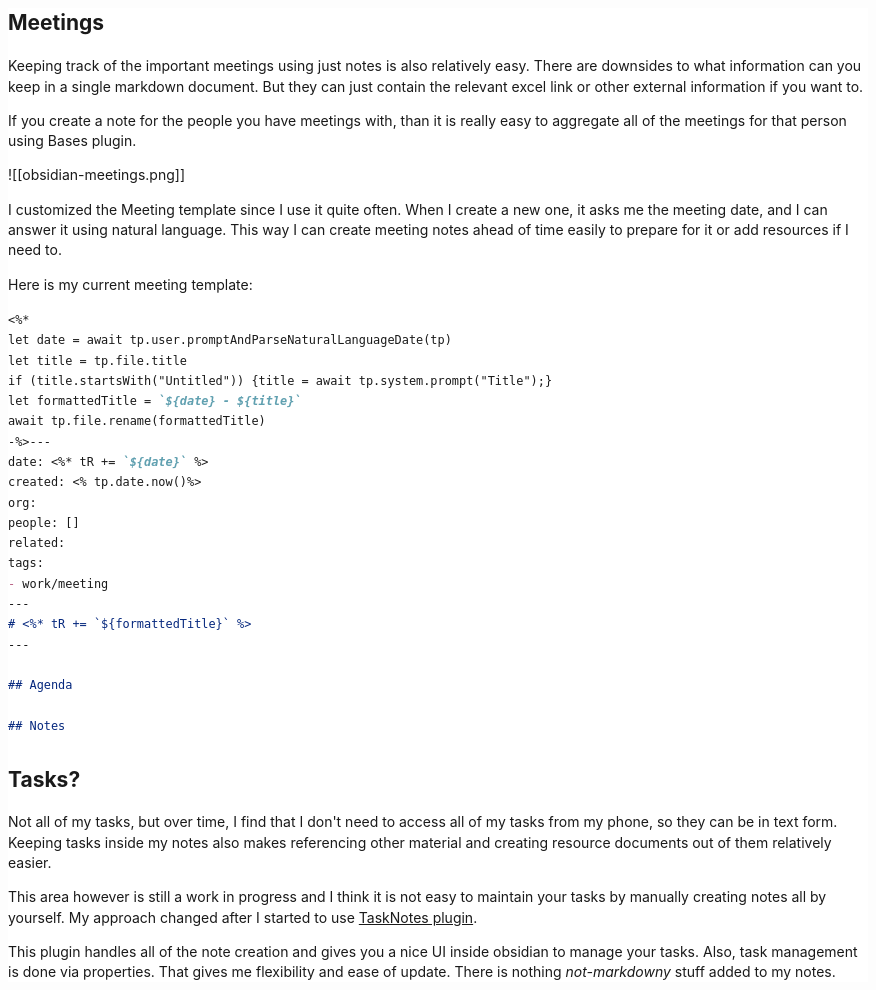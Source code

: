 ## Meetings 

Keeping track of the important meetings using just notes is also relatively easy. There are downsides to what information can you keep in a single markdown document. But they can just contain the relevant excel link or other external information if you want to. 

If you create a note for the people you have meetings with, than it is really easy to aggregate all of the meetings for that person using Bases plugin.

![[obsidian-meetings.png]]

I customized the Meeting template since I use it quite often. When I create a new one, it asks me the meeting date, and I can answer it using natural language. This way I can create meeting notes ahead of time easily to prepare for it or add resources if I need to. 

Here is my current meeting template:

```markdown
<%*
let date = await tp.user.promptAndParseNaturalLanguageDate(tp)
let title = tp.file.title
if (title.startsWith("Untitled")) {title = await tp.system.prompt("Title");}
let formattedTitle = `${date} - ${title}`
await tp.file.rename(formattedTitle)
-%>---
date: <%* tR += `${date}` %>
created: <% tp.date.now()%>
org:
people: []
related: 
tags:
- work/meeting
---
# <%* tR += `${formattedTitle}` %>
---

## Agenda

## Notes
```

## Tasks?

Not all of my tasks, but over time, I find that I don't need to access all of my tasks from my phone, so they can be in text form. Keeping tasks inside my notes also makes referencing other material and creating resource documents out of them relatively easier. 

This area however is still a work in progress and I think it is not easy to maintain your tasks by manually creating notes all by yourself. My approach changed after I started to use [TaskNotes plugin](https://github.com/callumalpass/tasknotes).

This plugin handles all of the note creation and gives you a nice UI inside obsidian to manage your tasks. Also, task management is done via properties. That gives me flexibility and ease of update. There is nothing *not-markdowny*  stuff added to my notes.  
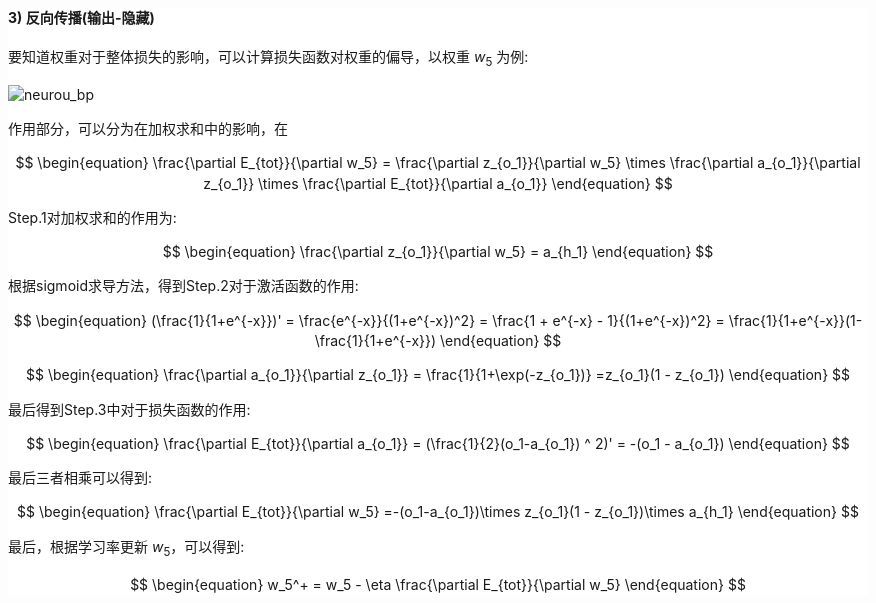 #### 3) 反向传播(输出-隐藏)

要知道权重对于整体损失的影响，可以计算损失函数对权重的偏导，以权重 $w_5$ 为例:

![neurou_bp](https://pic1.imgdb.cn/item/6390a02bb1fccdcd36a9058e.png)

作用部分，可以分为在加权求和中的影响，在

$$
\begin{equation}
\frac{\partial E_{tot}}{\partial w_5} = \frac{\partial z_{o_1}}{\partial w_5} \times  \frac{\partial a_{o_1}}{\partial z_{o_1}} \times \frac{\partial E_{tot}}{\partial a_{o_1}}
\end{equation}
$$

Step.1对加权求和的作用为:

$$
\begin{equation}
\frac{\partial z_{o_1}}{\partial w_5} = a_{h_1}
\end{equation}
$$

根据sigmoid求导方法，得到Step.2对于激活函数的作用:

$$
\begin{equation}
(\frac{1}{1+e^{-x}})' = \frac{e^{-x}}{(1+e^{-x})^2} =  \frac{1 + e^{-x} - 1}{(1+e^{-x})^2} = \frac{1}{1+e^{-x}}(1- \frac{1}{1+e^{-x}})
\end{equation}
$$

$$
\begin{equation}
\frac{\partial a_{o_1}}{\partial z_{o_1}} = \frac{1}{1+\exp(-z_{o_1})} =z_{o_1}(1 - z_{o_1})  
\end{equation}
$$

最后得到Step.3中对于损失函数的作用:

$$
\begin{equation}
\frac{\partial E_{tot}}{\partial a_{o_1}} = (\frac{1}{2}(o_1-a_{o_1}) ^ 2)' = -(o_1 - a_{o_1})
\end{equation}
$$

最后三者相乘可以得到:

$$
\begin{equation}
\frac{\partial E_{tot}}{\partial w_5} =-(o_1-a_{o_1})\times z_{o_1}(1 - z_{o_1})\times a_{h_1}
\end{equation}
$$

最后，根据学习率更新 $w_5$，可以得到:

$$
\begin{equation}
w_5^+ = w_5 - \eta \frac{\partial E_{tot}}{\partial w_5}
\end{equation}
$$
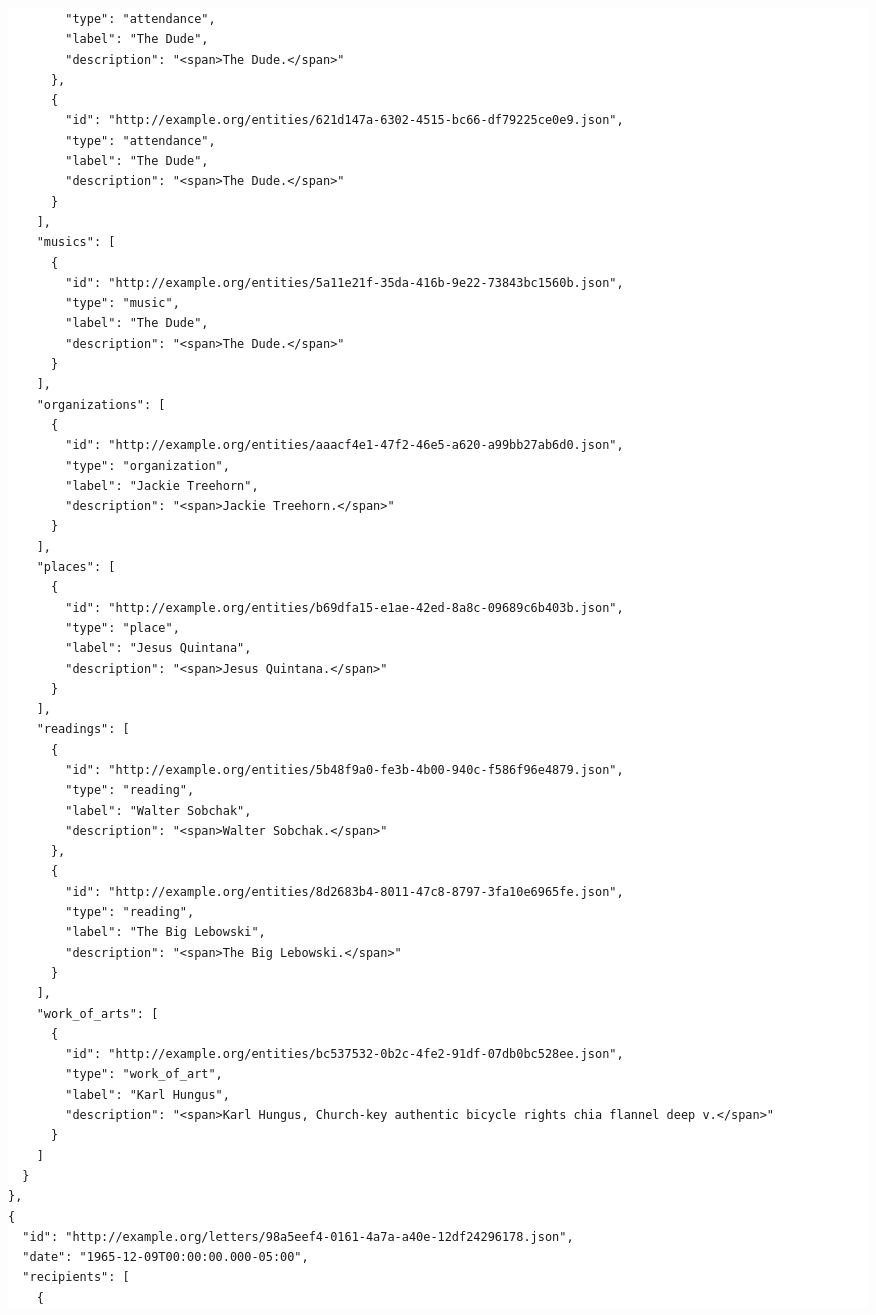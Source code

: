            "type": "attendance",
            "label": "The Dude",
            "description": "<span>The Dude.</span>"
          },
          {
            "id": "http://example.org/entities/621d147a-6302-4515-bc66-df79225ce0e9.json",
            "type": "attendance",
            "label": "The Dude",
            "description": "<span>The Dude.</span>"
          }
        ],
        "musics": [
          {
            "id": "http://example.org/entities/5a11e21f-35da-416b-9e22-73843bc1560b.json",
            "type": "music",
            "label": "The Dude",
            "description": "<span>The Dude.</span>"
          }
        ],
        "organizations": [
          {
            "id": "http://example.org/entities/aaacf4e1-47f2-46e5-a620-a99bb27ab6d0.json",
            "type": "organization",
            "label": "Jackie Treehorn",
            "description": "<span>Jackie Treehorn.</span>"
          }
        ],
        "places": [
          {
            "id": "http://example.org/entities/b69dfa15-e1ae-42ed-8a8c-09689c6b403b.json",
            "type": "place",
            "label": "Jesus Quintana",
            "description": "<span>Jesus Quintana.</span>"
          }
        ],
        "readings": [
          {
            "id": "http://example.org/entities/5b48f9a0-fe3b-4b00-940c-f586f96e4879.json",
            "type": "reading",
            "label": "Walter Sobchak",
            "description": "<span>Walter Sobchak.</span>"
          },
          {
            "id": "http://example.org/entities/8d2683b4-8011-47c8-8797-3fa10e6965fe.json",
            "type": "reading",
            "label": "The Big Lebowski",
            "description": "<span>The Big Lebowski.</span>"
          }
        ],
        "work_of_arts": [
          {
            "id": "http://example.org/entities/bc537532-0b2c-4fe2-91df-07db0bc528ee.json",
            "type": "work_of_art",
            "label": "Karl Hungus",
            "description": "<span>Karl Hungus, Church-key authentic bicycle rights chia flannel deep v.</span>"
          }
        ]
      }
    },
    {
      "id": "http://example.org/letters/98a5eef4-0161-4a7a-a40e-12df24296178.json",
      "date": "1965-12-09T00:00:00.000-05:00",
      "recipients": [
        {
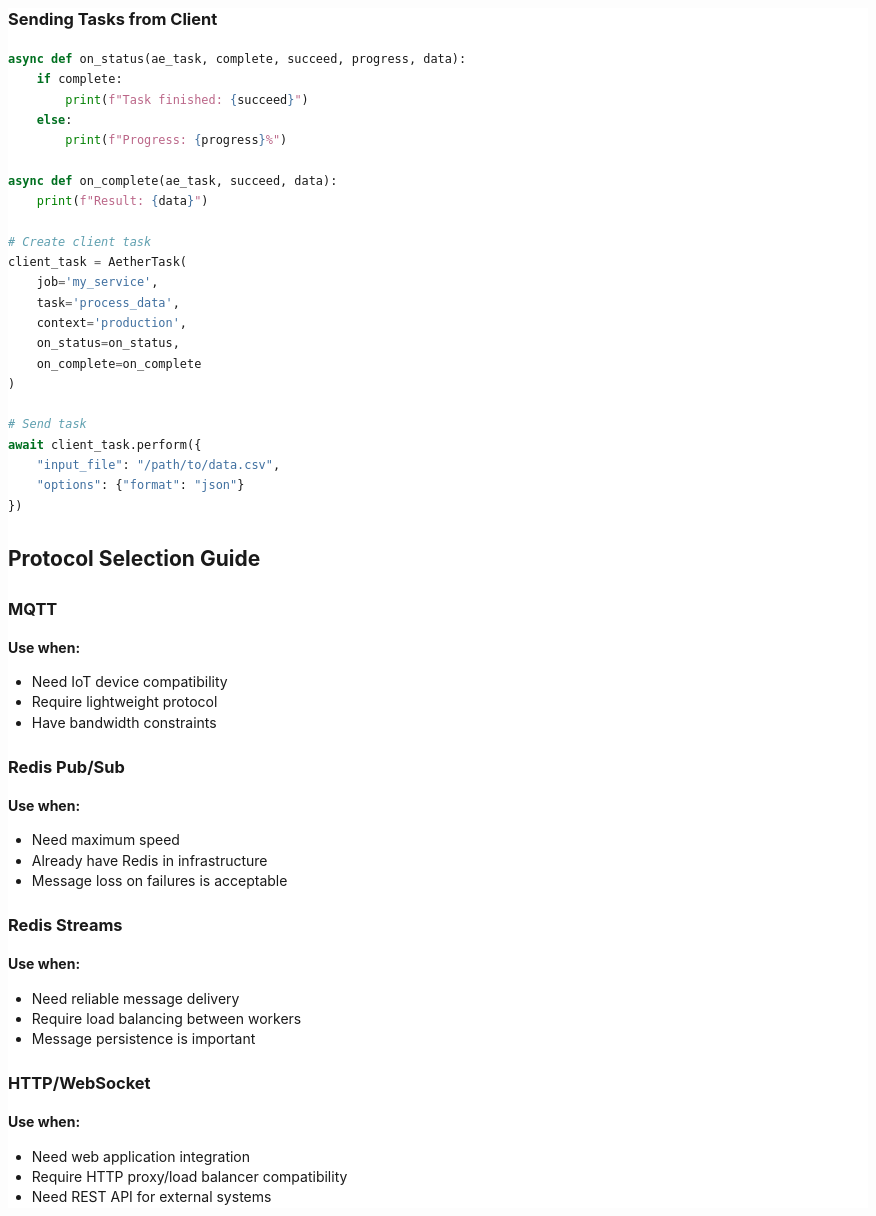 ### Sending Tasks from Client

```python
async def on_status(ae_task, complete, succeed, progress, data):
    if complete:
        print(f"Task finished: {succeed}")
    else:
        print(f"Progress: {progress}%")

async def on_complete(ae_task, succeed, data):
    print(f"Result: {data}")

# Create client task
client_task = AetherTask(
    job='my_service',
    task='process_data',
    context='production',
    on_status=on_status,
    on_complete=on_complete
)

# Send task
await client_task.perform({
    "input_file": "/path/to/data.csv",
    "options": {"format": "json"}
})
```

## Protocol Selection Guide

### MQTT
**Use when:**
- Need IoT device compatibility
- Require lightweight protocol
- Have bandwidth constraints

### Redis Pub/Sub
**Use when:**
- Need maximum speed
- Already have Redis in infrastructure
- Message loss on failures is acceptable

### Redis Streams  
**Use when:**
- Need reliable message delivery
- Require load balancing between workers
- Message persistence is important

### HTTP/WebSocket
**Use when:**
- Need web application integration
- Require HTTP proxy/load balancer compatibility
- Need REST API for external systems
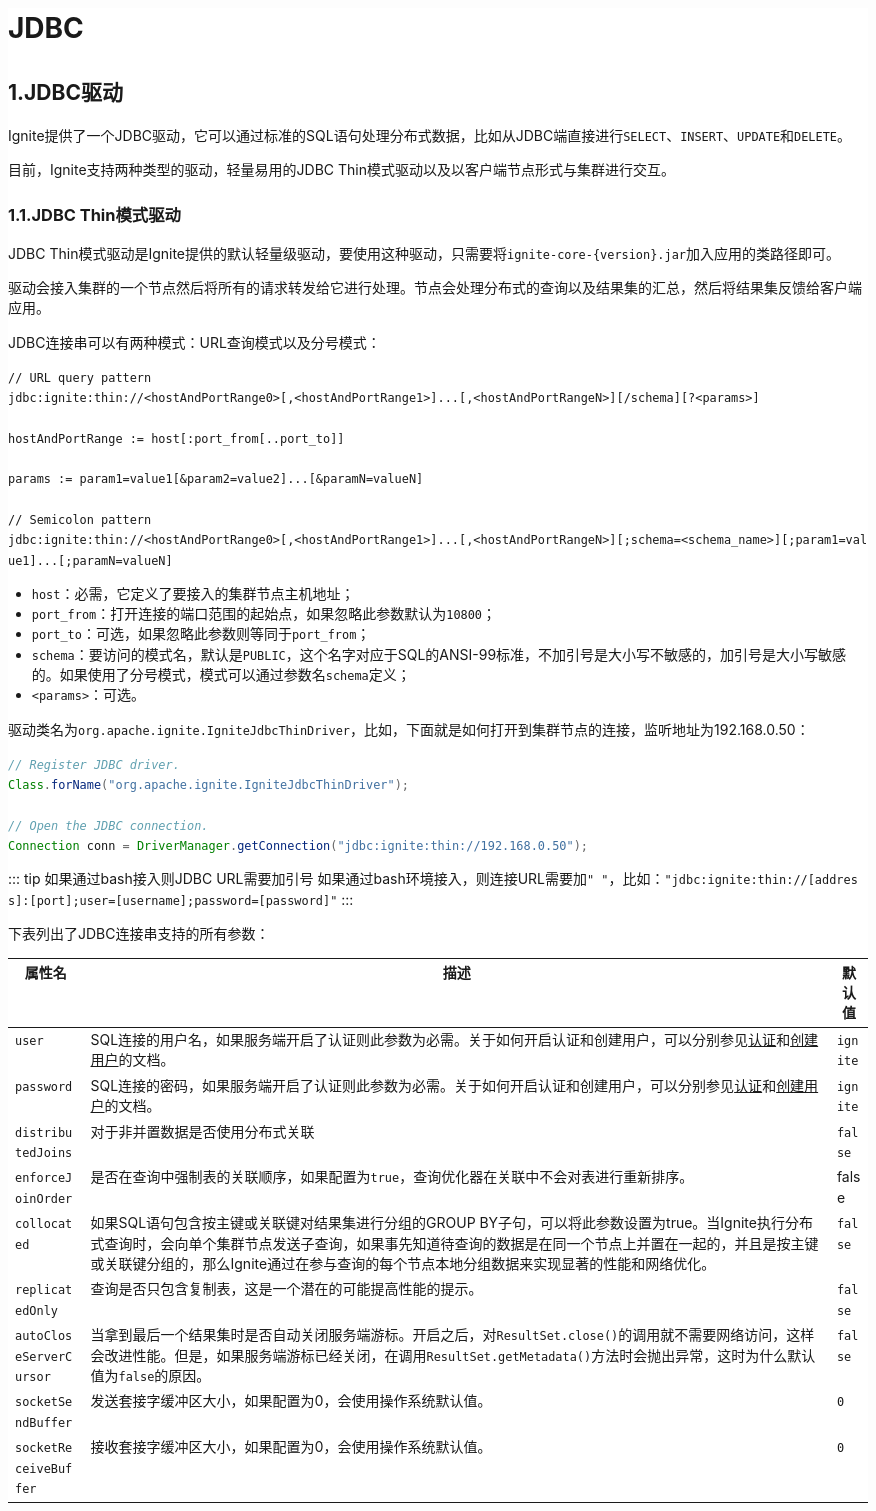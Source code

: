 # JDBC
## 1.JDBC驱动
Ignite提供了一个JDBC驱动，它可以通过标准的SQL语句处理分布式数据，比如从JDBC端直接进行`SELECT`、`INSERT`、`UPDATE`和`DELETE`。

目前，Ignite支持两种类型的驱动，轻量易用的JDBC Thin模式驱动以及以客户端节点形式与集群进行交互。
### 1.1.JDBC Thin模式驱动
JDBC Thin模式驱动是Ignite提供的默认轻量级驱动，要使用这种驱动，只需要将`ignite-core-{version}.jar`加入应用的类路径即可。

驱动会接入集群的一个节点然后将所有的请求转发给它进行处理。节点会处理分布式的查询以及结果集的汇总，然后将结果集反馈给客户端应用。

JDBC连接串可以有两种模式：URL查询模式以及分号模式：
```
// URL query pattern
jdbc:ignite:thin://<hostAndPortRange0>[,<hostAndPortRange1>]...[,<hostAndPortRangeN>][/schema][?<params>]

hostAndPortRange := host[:port_from[..port_to]]

params := param1=value1[&param2=value2]...[&paramN=valueN]

// Semicolon pattern
jdbc:ignite:thin://<hostAndPortRange0>[,<hostAndPortRange1>]...[,<hostAndPortRangeN>][;schema=<schema_name>][;param1=value1]...[;paramN=valueN]
```

 - `host`：必需，它定义了要接入的集群节点主机地址；
 - `port_from`：打开连接的端口范围的起始点，如果忽略此参数默认为`10800`；
 - `port_to`：可选，如果忽略此参数则等同于`port_from`；
 - `schema`：要访问的模式名，默认是`PUBLIC`，这个名字对应于SQL的ANSI-99标准，不加引号是大小写不敏感的，加引号是大小写敏感的。如果使用了分号模式，模式可以通过参数名`schema`定义；
 - `<params>`：可选。

驱动类名为`org.apache.ignite.IgniteJdbcThinDriver`，比如，下面就是如何打开到集群节点的连接，监听地址为192.168.0.50：
```java
// Register JDBC driver.
Class.forName("org.apache.ignite.IgniteJdbcThinDriver");

// Open the JDBC connection.
Connection conn = DriverManager.getConnection("jdbc:ignite:thin://192.168.0.50");
```
::: tip 如果通过bash接入则JDBC URL需要加引号
如果通过bash环境接入，则连接URL需要加`" "`，比如：`"jdbc:ignite:thin://[address]:[port];user=[username];password=[password]"`
:::

下表列出了JDBC连接串支持的所有参数：

|属性名|描述|默认值|
|---|---|---|
|`user`|SQL连接的用户名，如果服务端开启了认证则此参数为必需。关于如何开启认证和创建用户，可以分别参见[认证](/doc/java/Security.md#_2-1-认证)和[创建用户](/doc/sql/SQLReference.md#_2-6-create-user)的文档。|`ignite`|
|`password`|SQL连接的密码，如果服务端开启了认证则此参数为必需。关于如何开启认证和创建用户，可以分别参见[认证](/doc/java/Security.md#_2-1-认证)和[创建用户](/doc/sql/SQLReference.md#_2-6-create-user)的文档。|`ignite`|
|`distributedJoins`|对于非并置数据是否使用分布式关联|`false`|
|`enforceJoinOrder`|是否在查询中强制表的关联顺序，如果配置为`true`，查询优化器在关联中不会对表进行重新排序。|false|
|`collocated`|如果SQL语句包含按主键或关联键对结果集进行分组的GROUP BY子句，可以将此参数设置为true。当Ignite执行分布式查询时，会向单个集群节点发送子查询，如果事先知道待查询的数据是在同一个节点上并置在一起的，并且是按主键或关联键分组的，那么Ignite通过在参与查询的每个节点本地分组数据来实现显著的性能和网络优化。|`false`|
|`replicatedOnly`|查询是否只包含复制表，这是一个潜在的可能提高性能的提示。|`false`|
|`autoCloseServerCursor`|当拿到最后一个结果集时是否自动关闭服务端游标。开启之后，对`ResultSet.close()`的调用就不需要网络访问，这样会改进性能。但是，如果服务端游标已经关闭，在调用`ResultSet.getMetadata()`方法时会抛出异常，这时为什么默认值为`false`的原因。|`false`|
|`socketSendBuffer`|发送套接字缓冲区大小，如果配置为0，会使用操作系统默认值。|`0`|
|`socketReceiveBuffer`|接收套接字缓冲区大小，如果配置为0，会使用操作系统默认值。|`0`|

:::::

* PROBLEM REQUIREMENTS:
Every line in the data that holds the string "Treehorn" should be copied.

* COMPLETED TASK:
            "label": "Jackie Treehorn",
            "description": "<span>Jackie Treehorn.</span>"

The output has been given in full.